How Will the Health Reform Law Affect Your Taxes?
Last week, Quinnipiac University released the results of a new poll on how American voters view the health reform law. According to an article on global financial site RTT News, 55% of voters consider the law a tax increase – rather than a penalty for not maintaining health insurance coverage – compared to 36%, who disagree. Whether or not the law is a tax didn’t seem to affect voters’ opinions on its constitutionality; 49% believed Congress should try to repeal the law, while 43% believed it should be upheld.
According to an article by Kelly Kennedy and Richard Wolf of USA Today, the law will result in increased taxes for only a small percentage of Americans. Through taxes, fees, and penalties, the law is projected to raise over $800 billion. However, 40% of that revenue will come from the country’s wealthiest households, those with annual incomes above $200,000. Most of the rest will come from employers, health insurance companies, and providers such as doctors and hospitals.

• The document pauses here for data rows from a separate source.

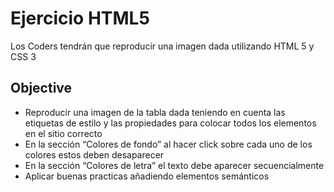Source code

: # Ejercicio HTML5


Los Coders tendrán que reproducir una imagen dada utilizando HTML 5 y CSS 3

## Objective

 - Reproducir una imagen de la tabla dada teniendo en cuenta las etiquetas de estilo y las propiedades para colocar todos los elementos en el sitio correcto
 - En la sección “Colores de fondo” al hacer click sobre cada uno de los colores estos deben desaparecer
 - En la sección “Colores de letra” el texto debe aparecer secuencialmente
 - Aplicar buenas practicas añadiendo elementos semánticos
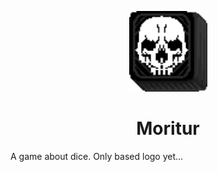 <p align="center"><img src="game/art/avatar.png" width=125></p>
<h1 align="center">Moritur</h1>

A game about dice.
Only based logo yet...
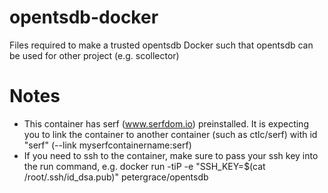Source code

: opentsdb-docker
===============

Files required to make a trusted opentsdb Docker such that opentsdb can be used for other project (e.g. scollector)

Notes
=====
 * This container has serf (www.serfdom.io) preinstalled.  It is expecting you to link the container to another container (such as ctlc/serf) with id "serf" (--link myserfcontainername:serf)
 * If you need to ssh to the container, make sure to pass your ssh key into the run command, e.g. docker run -tiP -e "SSH_KEY=$(cat /root/.ssh/id_dsa.pub)" petergrace/opentsdb
   
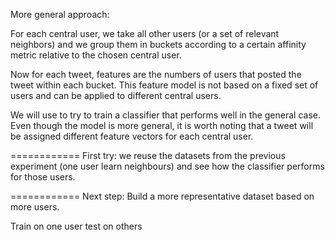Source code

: More general approach:

For each central user, we take all other users (or a set of relevant neighbors)
and we group them in buckets according to a certain affinity metric relative
to the chosen central user.

Now for each tweet, features are the numbers of users that posted the tweet within each bucket. This feature model is not based on a fixed set of users
and can be applied to different central users.

We will use to try to train a classifier that performs well in the general
case. Even though the model is more general, it is worth noting that a tweet
will be assigned different feature vectors for each central user.

============
First try: we reuse the datasets from the previous experiment (one user learn neighbours)
and see how the classifier performs for those users.




============
Next step: Build a more representative dataset based on more users.

Train on one user test on others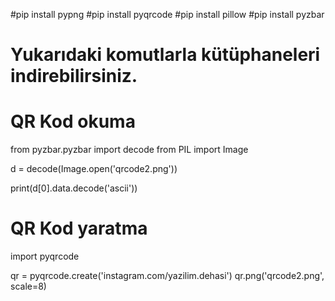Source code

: #pip install pypng
#pip install pyqrcode
#pip install pillow
#pip install pyzbar

# Yukarıdaki komutlarla kütüphaneleri indirebilirsiniz.

# QR Kod okuma
from pyzbar.pyzbar import decode
from PIL import Image

d = decode(Image.open('qrcode2.png'))

print(d[0].data.decode('ascii'))



# QR Kod yaratma
import pyqrcode

qr = pyqrcode.create('instagram.com/yazilim.dehasi')
qr.png('qrcode2.png', scale=8)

Ms. Kennedy and Mr. Wolf explain three ways in which the law could impact middle-income Americans, which are expected to affect a total of about 15 million people. First, the law makes it more difficult to deduct medical expenses from tax payments. Second, the law puts into place a $2,500 limit on tax-deductible spending from flexible spending accounts. Third, people who decide not to enroll in health insurance will have to pay a tax.
Readers, do you think of the health reform law as a tax increase on middle-income Americans? If so, do you think that increase is justified, or should the money to pay for the law come from another source?